En premier lieu, les réactions du juge national n’ont pas tardé, confirmant que la défense de l’Etat de droit n’est plus le seul apanage des acteurs désignés par les traités tant elles ont eu de répercussions.
Celle du juge irlandais, d’abord, se saisissant immédiatement de la réponse de la Cour de justice, le 1er aout 2018. Prenant longuement acte de l’arrêt rendu par la Cour, il applique aussitôt la méthodologie qui lui est proposée. Pour ce qui est de la première étape, systémique, forte des enseignements de la proposition de la Commission, le juge Donnelly n’en démord pas : « I am satisfied that there is a real risk, connected with a lack of independence of the courts of Poland on account of systemic or generalised deficiencies there, of the fundamental right to a fair trial being breached » (pt 25). En revanche, pour ce qui est de la seconde phase, spécifique, consistant à l’évaluation « précise et concrète » du risque individuel, des déclarations intempestives du vice-ministre polonais à la Justice contraires à la présomption d’innocence, sont venues compliquer les choses en ce qu’elles accréditaient les craintes du juge irlandais à propos de sa fonction de Procureur (pt 36). D’où sa volonté d’épuiser les possibilités offertes par le point 76 de l’arrêt de la Cour de justice en sollicitant des informations supplémentaires de la part de la justice polonaise avant de trancher.
Plus spectaculaire, en forme d’appel à l’aide, la réaction du juge polonais s’inscrit également dans le contexte de cette collaboration juridictionnelle. La Cour suprême polonaise s’est ainsi directement invitée dans le débat, le 2 août 2018, saisissant la Cour de justice de cinq questions préjudicielles portant sur le cœur de la controverse ouverte entre l’Union et la Pologne.
Invoquant le principe de l’indépendance judiciaire à la lumière des articles 2, 4 et 19 TUE ainsi que l’article 47 de la Charte des droits fondamentaux, la Cour polonaise démontre qu’elle n’est pas restée insensible à la jurisprudence très récente de la Cour de justice. Pas davantage du reste qu’au principe de non-discrimination fondée sur l’âge et à la directive 2000/78. Aussi, elle sollicite son interprétation à l’appui de sa résistance et de son conflit ouvert avec le pouvoir polonais.
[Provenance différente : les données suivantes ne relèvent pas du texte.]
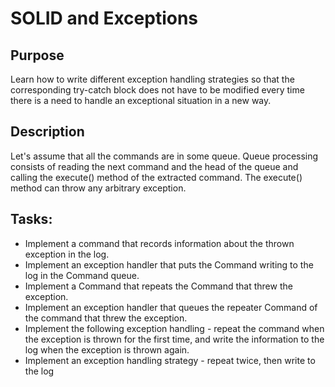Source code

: # SOLID and Exceptions

## Purpose
Learn how to write different exception handling strategies so that the corresponding try-catch block does not have to be modified every time there is a need to handle an exceptional situation in a new way.

## Description
Let's assume that all the commands are in some queue. Queue processing consists of reading the next command and the head of the queue and calling the execute() method of the extracted command. The execute() method can throw any arbitrary exception.

## Tasks:
- Implement a command that records information about the thrown exception in the log.
- Implement an exception handler that puts the Command writing to the log in the Command queue.
- Implement a Command that repeats the Command that threw the exception.
- Implement an exception handler that queues the repeater Command of the command that threw the exception.
- Implement the following exception handling - repeat the command when the exception is thrown for the first time, and write the information to the log when the exception is thrown again.
- Implement an exception handling strategy - repeat twice, then write to the log
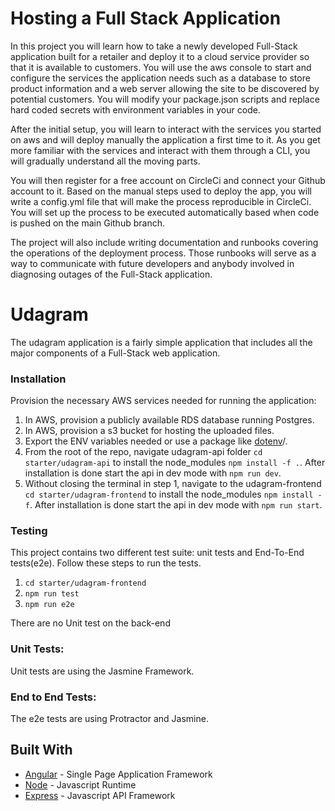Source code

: # Hosting a Full Stack Application

In this project you will learn how to take a newly developed Full-Stack application built for a retailer and deploy it to a cloud service provider so that it is available to customers. You will use the aws console to start and configure the services the application needs such as a database to store product information and a web server allowing the site to be discovered by potential customers. You will modify your package.json scripts and replace hard coded secrets with environment variables in your code.

After the initial setup, you will learn to interact with the services you started on aws and will deploy manually the application a first time to it. As you get more familiar with the services and interact with them through a CLI, you will gradually understand all the moving parts.

You will then register for a free account on CircleCi and connect your Github account to it. Based on the manual steps used to deploy the app, you will write a config.yml file that will make the process reproducible in CircleCi. You will set up the process to be executed automatically based when code is pushed on the main Github branch.

The project will also include writing documentation and runbooks covering the operations of the deployment process. Those runbooks will serve as a way to communicate with future developers and anybody involved in diagnosing outages of the Full-Stack application.

# Udagram

  The udagram application is a fairly simple application that includes all the major components of a Full-Stack web application.

 ### Installation

 Provision the necessary AWS services needed for running the application:

 1. In AWS, provision a publicly available RDS database running Postgres.
 2. In AWS, provision a s3 bucket for hosting the uploaded files.
 3. Export the ENV variables needed or use a package like [dotenv](https://www.npmjs.com/package/dotenv)/.
 4. From the root of the repo, navigate udagram-api folder `cd starter/udagram-api` to install the node_modules `npm install -f .`. After installation is done start the api in dev mode with `npm run dev`.
 5. Without closing the terminal in step 1, navigate to the udagram-frontend `cd starter/udagram-frontend` to install the node_modules `npm install -f`. After installation is done start the api in dev mode with `npm run start`.

 ### Testing

 This project contains two different test suite: unit tests and End-To-End tests(e2e). Follow these steps to run the tests.

 1. `cd starter/udagram-frontend`
 2. `npm run test`
 3. `npm run e2e`

 There are no Unit test on the back-end

 ### Unit Tests:

 Unit tests are using the Jasmine Framework.

 ### End to End Tests:

 The e2e tests are using Protractor and Jasmine.

 ## Built With

 - [Angular](https://angular.io/) - Single Page Application Framework
 - [Node](https://nodejs.org) - Javascript Runtime
 - [Express](https://expressjs.com/) - Javascript API Framework
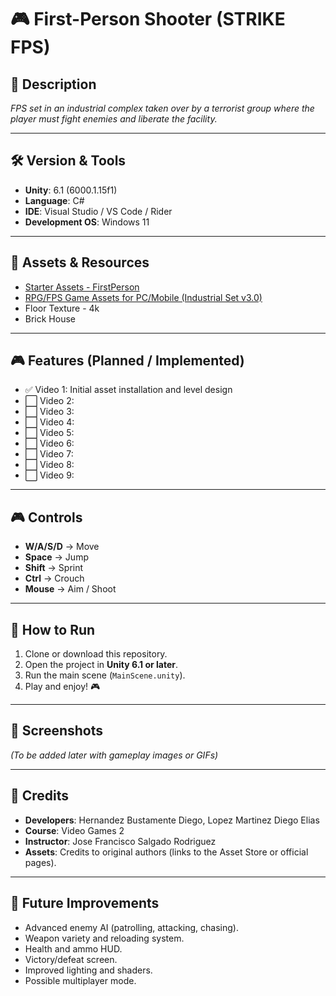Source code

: # 🎮 First-Person Shooter (STRIKE FPS)

## 📌 Description
*FPS set in an industrial complex taken over by a terrorist group where the player must fight enemies and liberate the facility.*  

---

## 🛠️ Version & Tools
- **Unity**: 6.1 (6000.1.15f1)  
- **Language**: C#  
- **IDE**: Visual Studio / VS Code / Rider  
- **Development OS**: Windows 11  

---

## 🎨 Assets & Resources
- [Starter Assets - FirstPerson](link)  
- [RPG/FPS Game Assets for PC/Mobile (Industrial Set v3.0)](link)  
- Floor Texture - 4k  
- Brick House  

---

## 🎮 Features (Planned / Implemented)
- ✅ Video 1: Initial asset installation and level design  
- ⬜ Video 2:  
- ⬜ Video 3:  
- ⬜ Video 4:  
- ⬜ Video 5:  
- ⬜ Video 6:  
- ⬜ Video 7:  
- ⬜ Video 8:  
- ⬜ Video 9:  

---

## 🎮 Controls
- **W/A/S/D** → Move  
- **Space** → Jump  
- **Shift** → Sprint  
- **Ctrl** → Crouch  
- **Mouse** → Aim / Shoot  

---

## 🚀 How to Run
1. Clone or download this repository.  
2. Open the project in **Unity 6.1 or later**.  
3. Run the main scene (`MainScene.unity`).  
4. Play and enjoy! 🎮  

---

## 📸 Screenshots
*(To be added later with gameplay images or GIFs)*  

---

## 👥 Credits
- **Developers**: Hernandez Bustamente Diego, Lopez Martinez Diego Elias  
- **Course**: Video Games 2  
- **Instructor**: Jose Francisco Salgado Rodriguez  
- **Assets**: Credits to original authors (links to the Asset Store or official pages).  

---

## 🔮 Future Improvements
- Advanced enemy AI (patrolling, attacking, chasing).  
- Weapon variety and reloading system.  
- Health and ammo HUD.  
- Victory/defeat screen.  
- Improved lighting and shaders.  
- Possible multiplayer mode.  
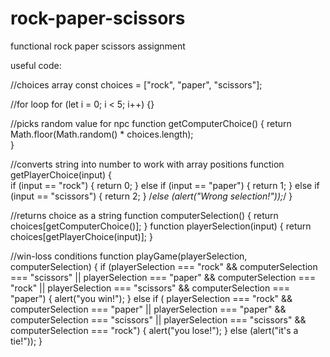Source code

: # rock-paper-scissors
functional rock paper scissors assignment

useful code:

//choices array
const choices = ["rock", "paper", "scissors"];


//for loop
for (let i = 0; i < 5; i++) {}


//picks random value for npc
function getComputerChoice() {
    return Math.floor(Math.random() * choices.length);    
}


//converts string into number to work with array positions
function getPlayerChoice(input) {      
    if (input == "rock") {
      return 0;
    }
    else if (input == "paper") {
      return 1;
    }
    else if (input == "scissors") {
      return 2;
    }
    /*else (alert("Wrong selection!"));*/
}


//returns choice as a string
function computerSelection() {
    return choices[getComputerChoice()];
}
function playerSelection(input) {
    return choices[getPlayerChoice(input)];
}


//win-loss conditions
function playGame(playerSelection, computerSelection) {
    if (playerSelection === "rock" && computerSelection === "scissors" ||
        playerSelection === "paper" && computerSelection === "rock" ||
        playerSelection === "scissors" && computerSelection === "paper") {
          alert("you win!");
        }
    else if (
        playerSelection === "rock" && computerSelection === "paper" ||
        playerSelection === "paper" && computerSelection === "scissors" ||
        playerSelection === "scissors" && computerSelection === "rock") {
           alert("you lose!");
                }
    else (alert("it's a tie!"));
}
Suspendant au nom du droit européen l’application de la loi incriminée qui visait à mettre à la retraite de façon anticipée les juges âgés de plus de 65 ans dans l’attente de la réponse de la Cour, comme aux plus beaux temps de Factortame (C-213/89), la Cour suprême entame ainsi une véritable course de vitesse avec les autorités polonaises, ces dernières multipliant les auditions des candidatures de nouveaux juges.
En ce faisant, le juge national force l’Union à la réaction. La judiciarisation du dossier devenant impossible à canaliser ou à retarder encore, la Commission a du se rendre à cette évidence sous peine de se discréditer davantage, preuve de l’impact décisif de l’engagement du juge.
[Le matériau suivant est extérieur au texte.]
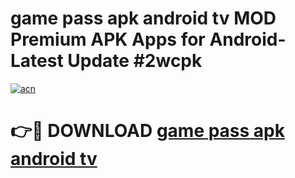 # game pass apk android tv MOD Premium APK Apps for Android- Latest Update #2wcpk

[![acn](https://github.com/user-attachments/assets/0f9c940e-d8b0-45ae-aac7-cd30a18b3e1c)](https://apps.libra.edu.pl/?title=game_pass_apk_android_tv&ref=2F)

# 👉🔴 DOWNLOAD [game pass apk android tv](https://apps.libra.edu.pl/?title=game_pass_apk_android_tv&ref=2F)
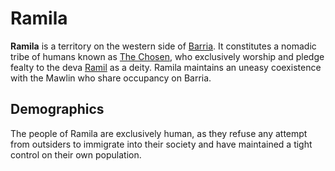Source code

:# Ramila

**Ramila** is a territory on the western side of [Barria](../../mote/esterfell/barria). It constitutes a nomadic tribe of humans known as [The Chosen](../../organizations/the-chosen), who exclusively worship and pledge fealty to the deva [Ramil](../../pantheon/ramil) as a deity. Ramila maintains an uneasy coexistence with the Mawlin who share occupancy on Barria.

## Demographics

The people of Ramila are exclusively human, as they refuse any attempt from outsiders to immigrate into their society and have maintained a tight control on their own population.

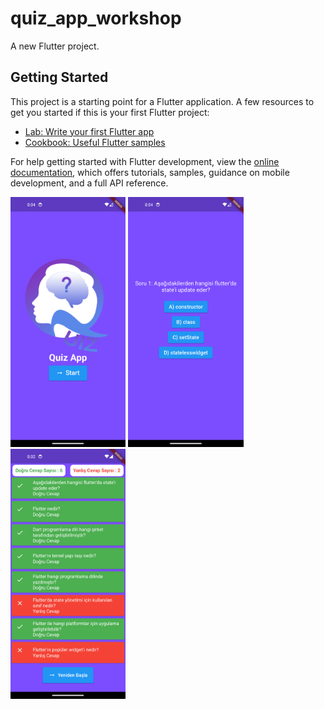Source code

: # quiz_app_workshop

A new Flutter project.

## Getting Started


This project is a starting point for a Flutter application.
A few resources to get you started if this is your first Flutter project:

- [Lab: Write your first Flutter app](https://docs.flutter.dev/get-started/codelab)
- [Cookbook: Useful Flutter samples](https://docs.flutter.dev/cookbook)

For help getting started with Flutter development, view the
[online documentation](https://docs.flutter.dev/), which offers tutorials,
samples, guidance on mobile development, and a full API reference.

<img src="assets/Screenshot_1699387476.png" height="400">
<img src="assets/Screenshot_1699387480.png" height="400">
<img src="assets/Screenshot_1699387329.png" height="400">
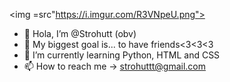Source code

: 
<img =src"https://i.imgur.com/R3VNpeU.png">



- 👋 Hola, I’m @Strohutt (obv)
- 👀 My biggest goal is... to have friends<3<3<3 
- 🌱 I’m currently learning Python, HTML and CSS
- 📫 How to reach me -> strohuttt@gmail.com
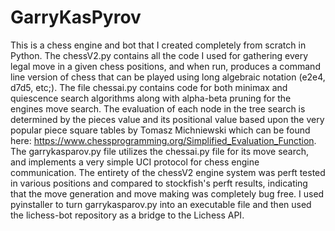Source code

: # GarryKasPyrov
This is a chess engine and bot that I created completely from scratch in Python. The chessV2.py contains all the code I used for gathering every legal move
in a given chess positions, and when run, produces a command line version of chess that can be played using long algebraic notation (e2e4, d7d5, etc;). The file 
chessai.py contains code for both minimax and quiescence search algorithms along with alpha-beta pruning for the engines move search. The evaluation of each node in 
the tree search is determined by the pieces value and its positional value based upon the very popular piece square tables by Tomasz Michniewski which can be found
here: https://www.chessprogramming.org/Simplified_Evaluation_Function. The garrykasparov.py file utilizes the chessai.py file for its move search, and implements
a very simple UCI protocol for chess engine communication. The entirety of the chessV2 engine system was perft tested in various positions and compared to stockfish's 
perft results, indicating that the move generation and move making was completely bug free. I used pyinstaller to turn garrykasparov.py into an executable file and then 
used the lichess-bot repository as a bridge to the Lichess API.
Après sa décision du 2 juillet 2018 d’ouvrir une procédure d’infraction à l’encontre de la Pologne en vue de préserver l’indépendance de la Cour suprême polonaise, matérialisée par l’envoi d’une lettre de mise en demeure et d’un avis motivé le 14 août 2018, la Commission ne pouvait en demeurer là. Au vu de l’impasse du dialogue avec les autorités polonaises et du contexte judiciaire décrit plus haut et devenu pressant, l’exécutif communautaire ne pouvait demeurer au milieu du gué et se complaire dans l’inaction. La Commission est donc passée à la phase suivante de la procédure d’infraction, en saisissant la Cour de justice d’une demande en constatation de manquement.
Seconde procédure de ce type entamée par la Commission, après celle de juillet 2017 concernant les juridictions de droit commun, elle est assortie d’une demande de traitement accéléré mais, surtout, d’une demande de mesures provisoires consistant à rétablir la Cour suprême polonaise dans sa situation antérieure au 3 avril 2018 , date d’adoption de la législation polonaise litigieuse.
L’étau ainsi resserré sur l’Etat mis en cause paraît alors difficile à détendre du seul fait d’une négociation diplomatique entre Etats membres. L’imbrication des données politiques, juridiques et judiciaires nécessaires à une solution témoigne de la transformation sinon de la métamorphose d’un système de garantie de l’Etat de droit ainsi collectivisé.
Cette mise en perspective ne dissimule pas les angles morts que la jurisprudence LM laisse subsister.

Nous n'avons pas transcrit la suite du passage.